I have long called this technique the “House of Memory”. Some call it the Inner Temple. Some build a palace, others a city, still others a cave. Although I call it a house, mine is in fact a castle. Many of my friends have built or found glades, mountains, and forests in the weird recesses of their minds.  As I speak to more and more witches in my life, I have come to understand that what I once thought was a a unique exercise in visualization, projection, and memory (possibly of my own invention) is, in fact, something that many of us have done deliberately, unconsciously, or even in a previous life.  Despite – or perhaps because of – this intuitive prevalence, I find little mention of this technique in books or even on the internet.

Some of my readers, I’m sure, have been long familiar with this and similar techniques.  If you’ve built one already, what do you use it for?

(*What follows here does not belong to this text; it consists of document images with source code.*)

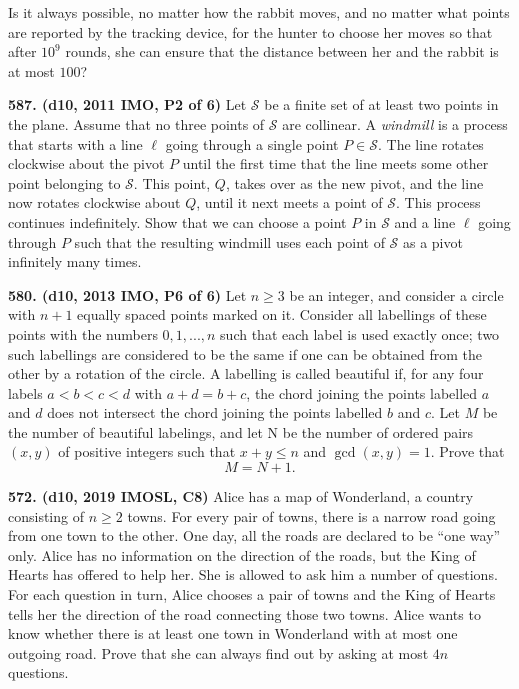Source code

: \documentclass{article}
\begin{document}
Is it always possible, no matter how the rabbit moves, and no matter what points are reported by the tracking device, for the hunter to choose her moves so that after $10^9$ rounds, she can ensure that the distance between her and the rabbit is at most $100$?

\textbf{587. (\color{red}d10\color{black}, 2011 IMO, P2 of 6)} Let $\mathcal{S}$ be a finite set of at least two points in the plane. Assume that no three points of $\mathcal S$ are collinear. A \textit{windmill} is a process that starts with a line $\ell$ going through a single point $P \in \mathcal S$. The line rotates clockwise about the pivot $P$ until the first time that the line meets some other point belonging to $\mathcal S$. This point, $Q$, takes over as the new pivot, and the line now rotates clockwise about $Q$, until it next meets a point of $\mathcal S$. This process continues indefinitely.
Show that we can choose a point $P$ in $\mathcal S$ and a line $\ell$ going through $P$ such that the resulting windmill uses each point of $\mathcal S$ as a pivot infinitely many times.

\textbf{580. (\color{red}d10\color{black}, 2013 IMO, P6 of 6)} Let $n \ge 3$ be an integer, and consider a circle with $n + 1$ equally spaced points marked on it. Consider all labellings of these points with the numbers $0, 1, ... , n$ such that each label is used exactly once; two such labellings are considered to be the same if one can be obtained from the other by a rotation of the circle. A labelling is called beautiful if, for any four labels $a < b < c < d$ with $a + d = b + c$, the chord joining the points labelled $a$ and $d$ does not intersect the chord joining the points labelled $b$ and $c$.
\smallbreak
Let $M$ be the number of beautiful labelings, and let N be the number of ordered pairs $(x, y)$ of positive integers such that $x + y \le n$ and $\gcd(x, y) = 1$. Prove that $$M = N + 1.$$

\textbf{572. (\color{red}d10\color{black}, 2019 IMOSL, C8)} Alice has a map of Wonderland, a country consisting of $n \geq 2$ towns. For every pair of towns, there is a narrow road going from one town to the other. One day, all the roads are declared to be “one way” only. Alice has no information on the direction of the roads, but the King of Hearts has offered to help her. She is allowed to ask him a number of questions. For each question in turn, Alice chooses a pair of towns and the King of Hearts tells her the direction of the road connecting those two towns.
\smallbreak
Alice wants to know whether there is at least one town in Wonderland with at most one outgoing road. Prove that she can always find out by asking at most $4n$ questions.
\end{document}
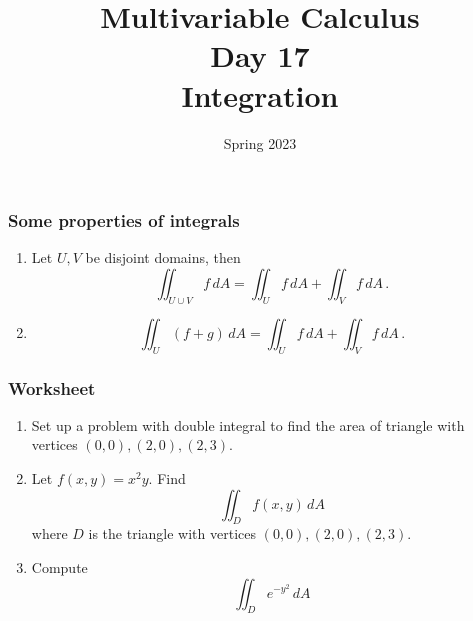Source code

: \documentclass[aspectratio=169]{beamer}
\title{ Multivariable Calculus \\ Day  17\\ Integration }
\date{Spring 2023}
\begin{document}
\maketitle

\begin{frame}
    \frametitle{Some properties of integrals}

    \begin{enumerate}
    \def\labelenumi{\arabic{enumi}.}
    \item
      Let \(U, V\) be disjoint domains, then
      \begin{equation*}
      \iint_{U \cup V} f \, dA = \iint_U f \, dA + \iint_V f\, dA \,. 
      \end{equation*}
    \item
      \begin{equation*}
       \iint_U (f + g) \, dA = \iint_U f \, dA + \iint_V f \, dA \,.
      \end{equation*}
    \end{enumerate}

\end{frame}



\begin{frame}
    \frametitle{Worksheet}
    \begin{enumerate}
        \item Set up a problem with double integral to find the area of triangle with vertices $(0,0), (2,0), (2,3)$.
        \item Let $f(x,y) = x^2y$. Find
            \begin{equation*}
                \iint_D f(x,y) \, dA
            \end{equation*}
            where $D$ is the triangle with vertices $(0,0), (2,0), (2,3)$.
        \item Compute 
            $$ \iint_D e^{-y^2} \, dA $$
    \end{enumerate}

\end{frame}
\end{document}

Finding or Creating a House of Memory

Begin by entering a meditative trance: relax the body, relax the mind, and drift off into the Void (or the astral or wherever it is you go when you trance). Once in a trance-state, focus on a room. From the floor to the ceiling, make it around yourself… as if you were looking at it through your own eyes, actually standing inside the room. It is best to make it simple, so that it is easier to visualize it as the same every time. Build every aspect of that room; be sure to include a door, if you are going to have more rooms than the first. Make every important detail… in fact, every detail you can cram into the visualization… paradoxically, remember to keep it simple so that you can recall it exactly as it was. If there are bookshelves, include them.  Keep them empty for now, you can add to them later.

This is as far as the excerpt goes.